Here are the vehicles affected by the recall:

Toyota’s accelerator pedal recall is confined to the following Toyota Division vehicles:

• Certain 2009-2010 RAV4,
• Certain 2009-2010 Corolla,
• 2009-2010 Matrix,
• 2005-2010 Avalon,
• Certain 2007-2010 Camry,
• Certain 2010 Highlander,
• 2007-2010 Tundra,
• 2008-2010 Sequoia

Here is the recommendation from Toyota's website if you drive one of the possibly affected vehicles:

In the event that a driver experiences an accelerator pedal that sticks in a partial open throttle position or returns slowly to idle position, the vehicle can be controlled with firm and steady application of the brakes. The brakes should not be pumped repeatedly because it could deplete vacuum assist, requiring stronger brake pedal pressure. The vehicle should be driven to the nearest safe location, the engine shut off and a Toyota dealer contacted for assistance.

Here is the press release announcing the recall decision:

The decision to recall more than 2.3 million Toyota

“Our investigation indicates that there is a possibility that certain accelerator pedal mechanisms may, in rare instances, mechanically stick in a partially depressed position or return slowly to the idle position. Consistent with our commitment to the safety of our cars and our customers, we have initiated this voluntary recall action.”

Does this mean that if I drive one of these vehicles, that I will experience the problem?

Not necessarily. Early indications are that not all vehicles contain the accelorator pedal manufactured for Toyota by CTS. Even if it does, not all of these cars will experience the problem.

What is the remedy?

Toyota has gotten approval for its plan to fix or replace cars that are recalled and it will be announced to the public on February 1st 2010.

How long before my vehicle gets fixed or repaired?
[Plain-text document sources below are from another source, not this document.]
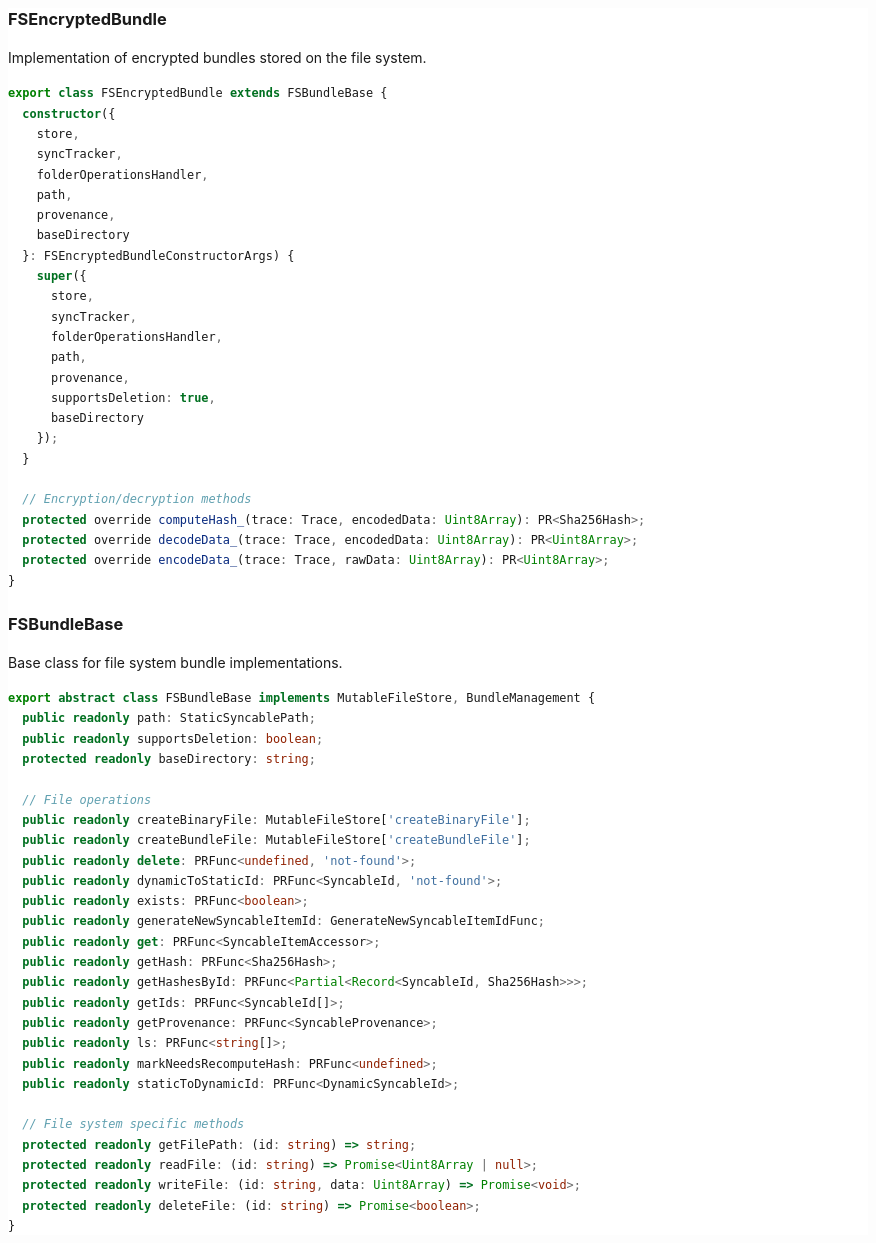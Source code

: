 ### FSEncryptedBundle

Implementation of encrypted bundles stored on the file system.

```typescript
export class FSEncryptedBundle extends FSBundleBase {
  constructor({
    store,
    syncTracker,
    folderOperationsHandler,
    path,
    provenance,
    baseDirectory
  }: FSEncryptedBundleConstructorArgs) {
    super({
      store,
      syncTracker,
      folderOperationsHandler,
      path,
      provenance,
      supportsDeletion: true,
      baseDirectory
    });
  }
  
  // Encryption/decryption methods
  protected override computeHash_(trace: Trace, encodedData: Uint8Array): PR<Sha256Hash>;
  protected override decodeData_(trace: Trace, encodedData: Uint8Array): PR<Uint8Array>;
  protected override encodeData_(trace: Trace, rawData: Uint8Array): PR<Uint8Array>;
}
```

### FSBundleBase

Base class for file system bundle implementations.

```typescript
export abstract class FSBundleBase implements MutableFileStore, BundleManagement {
  public readonly path: StaticSyncablePath;
  public readonly supportsDeletion: boolean;
  protected readonly baseDirectory: string;
  
  // File operations
  public readonly createBinaryFile: MutableFileStore['createBinaryFile'];
  public readonly createBundleFile: MutableFileStore['createBundleFile'];
  public readonly delete: PRFunc<undefined, 'not-found'>;
  public readonly dynamicToStaticId: PRFunc<SyncableId, 'not-found'>;
  public readonly exists: PRFunc<boolean>;
  public readonly generateNewSyncableItemId: GenerateNewSyncableItemIdFunc;
  public readonly get: PRFunc<SyncableItemAccessor>;
  public readonly getHash: PRFunc<Sha256Hash>;
  public readonly getHashesById: PRFunc<Partial<Record<SyncableId, Sha256Hash>>>;
  public readonly getIds: PRFunc<SyncableId[]>;
  public readonly getProvenance: PRFunc<SyncableProvenance>;
  public readonly ls: PRFunc<string[]>;
  public readonly markNeedsRecomputeHash: PRFunc<undefined>;
  public readonly staticToDynamicId: PRFunc<DynamicSyncableId>;
  
  // File system specific methods
  protected readonly getFilePath: (id: string) => string;
  protected readonly readFile: (id: string) => Promise<Uint8Array | null>;
  protected readonly writeFile: (id: string, data: Uint8Array) => Promise<void>;
  protected readonly deleteFile: (id: string) => Promise<boolean>;
}
```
This is a tough question to answer. Because of the number of vehicles being recalled, it will take months for Toyota to have enough of the gas pedals made before being able to fix the problem.
Also, I would assume that current drivers would be the first priority, followed by vehicles already at or in transit to dealerships, and then cars to be made at the factory.
Either way, Toyota will lose many millions of dollars because of the problem as well as a loss of quality perception that will hurt them permanaently.